WORK TO BE COMPLETED
Restate word for word the lines of the records below, starting at the line that contains "고장난다. (도미노 현상)" and ending at the line that contains "변경시 테스트를 실행하라.", with both of those lines included and nothing else.

[Start of Attachment]

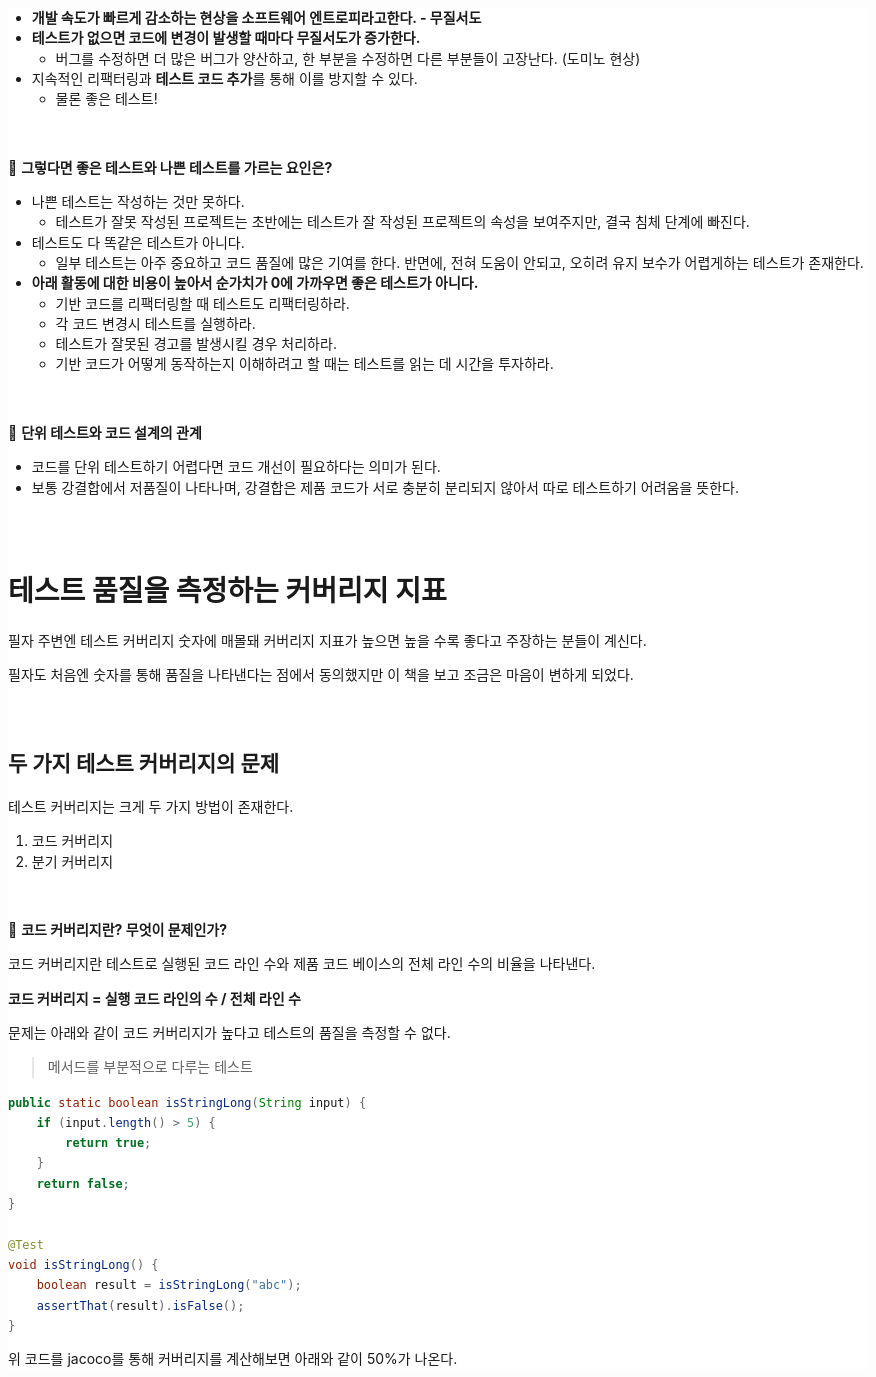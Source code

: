 * **개발 속도가 빠르게 감소하는 현상을 소프트웨어 엔트로피라고한다. - 무질서도**
* **테스트가 없으면 코드에 변경이 발생할 때마다 무질서도가 증가한다.**
  * 버그를 수정하면 더 많은 버그가 양산하고, 한 부분을 수정하면 다른 부분들이 고장난다. (도미노 현상)
* 지속적인 리팩터링과 **테스트 코드 추가**를 통해 이를 방지할 수 있다.
  * 물론 좋은 테스트!

<br>

🤔 **그렇다면 좋은 테스트와 나쁜 테스트를 가르는 요인은?**

* 나쁜 테스트는 작성하는 것만 못하다.
  * 테스트가 잘못 작성된 프로젝트는 초반에는 테스트가 잘 작성된 프로젝트의 속성을 보여주지만, 결국 침체 단계에 빠진다.
* 테스트도 다 똑같은 테스트가 아니다.
  * 일부 테스트는 아주 중요하고 코드 품질에 많은 기여를 한다. 반면에, 전혀 도움이 안되고, 오히려 유지 보수가 어렵게하는 테스트가 존재한다.
* **아래 활동에 대한 비용이 높아서 순가치가 0에 가까우면 좋은 테스트가 아니다.**
  * 기반 코드를 리팩터링할 때 테스트도 리팩터링하라.
  * 각 코드 변경시 테스트를 실행하라.
  * 테스트가 잘못된 경고를 발생시킬 경우 처리하라.
  * 기반 코드가 어떻게 동작하는지 이해하려고 할 때는 테스트를 읽는 데 시간을 투자하라.

<br>

🤔 **단위 테스트와 코드 설계의 관계**

* 코드를 단위 테스트하기 어렵다면 코드 개선이 필요하다는 의미가 된다.
* 보통 강결합에서 저품질이 나타나며, 강결합은 제품 코드가 서로 충분히 분리되지 않아서 따로 테스트하기 어려움을 뜻한다.

<br>

# 테스트 품질을 측정하는 커버리지 지표
필자 주변엔 테스트 커버리지 숫자에 매몰돼 커버리지 지표가 높으면 높을 수록 좋다고 주장하는 분들이 계신다.

필자도 처음엔 숫자를 통해 품질을 나타낸다는 점에서 동의했지만 이 책을 보고 조금은 마음이 변하게 되었다.

<br>

## 두 가지 테스트 커버리지의 문제
테스트 커버리지는 크게 두 가지 방법이 존재한다.
1. 코드 커버리지
2. 분기 커버리지

<br>

🤔 **코드 커버리지란? 무엇이 문제인가?**

코드 커버리지란 테스트로 실행된 코드 라인 수와 제품 코드 베이스의 전체 라인 수의 비율을 나타낸다.

**코드 커버리지 = 실행 코드 라인의 수 / 전체 라인 수**

문제는 아래와 같이 코드 커버리지가 높다고 테스트의 품질을 측정할 수 없다.

> 메서드를 부분적으로 다루는 테스트

```java
public static boolean isStringLong(String input) {
    if (input.length() > 5) {
        return true;
    }
    return false;
}

@Test
void isStringLong() {
    boolean result = isStringLong("abc");
    assertThat(result).isFalse();
}
```
위 코드를 jacoco를 통해 커버리지를 계산해보면 아래와 같이 50%가 나온다.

[End of Attachment]

ANSWER FOR THE TASK
  * 버그를 수정하면 더 많은 버그가 양산하고, 한 부분을 수정하면 다른 부분들이 고장난다. (도미노 현상)
* 지속적인 리팩터링과 **테스트 코드 추가**를 통해 이를 방지할 수 있다.
  * 물론 좋은 테스트!

<br>

🤔 **그렇다면 좋은 테스트와 나쁜 테스트를 가르는 요인은?**

* 나쁜 테스트는 작성하는 것만 못하다.
  * 테스트가 잘못 작성된 프로젝트는 초반에는 테스트가 잘 작성된 프로젝트의 속성을 보여주지만, 결국 침체 단계에 빠진다.
* 테스트도 다 똑같은 테스트가 아니다.
  * 일부 테스트는 아주 중요하고 코드 품질에 많은 기여를 한다. 반면에, 전혀 도움이 안되고, 오히려 유지 보수가 어렵게하는 테스트가 존재한다.
* **아래 활동에 대한 비용이 높아서 순가치가 0에 가까우면 좋은 테스트가 아니다.**
  * 기반 코드를 리팩터링할 때 테스트도 리팩터링하라.
  * 각 코드 변경시 테스트를 실행하라.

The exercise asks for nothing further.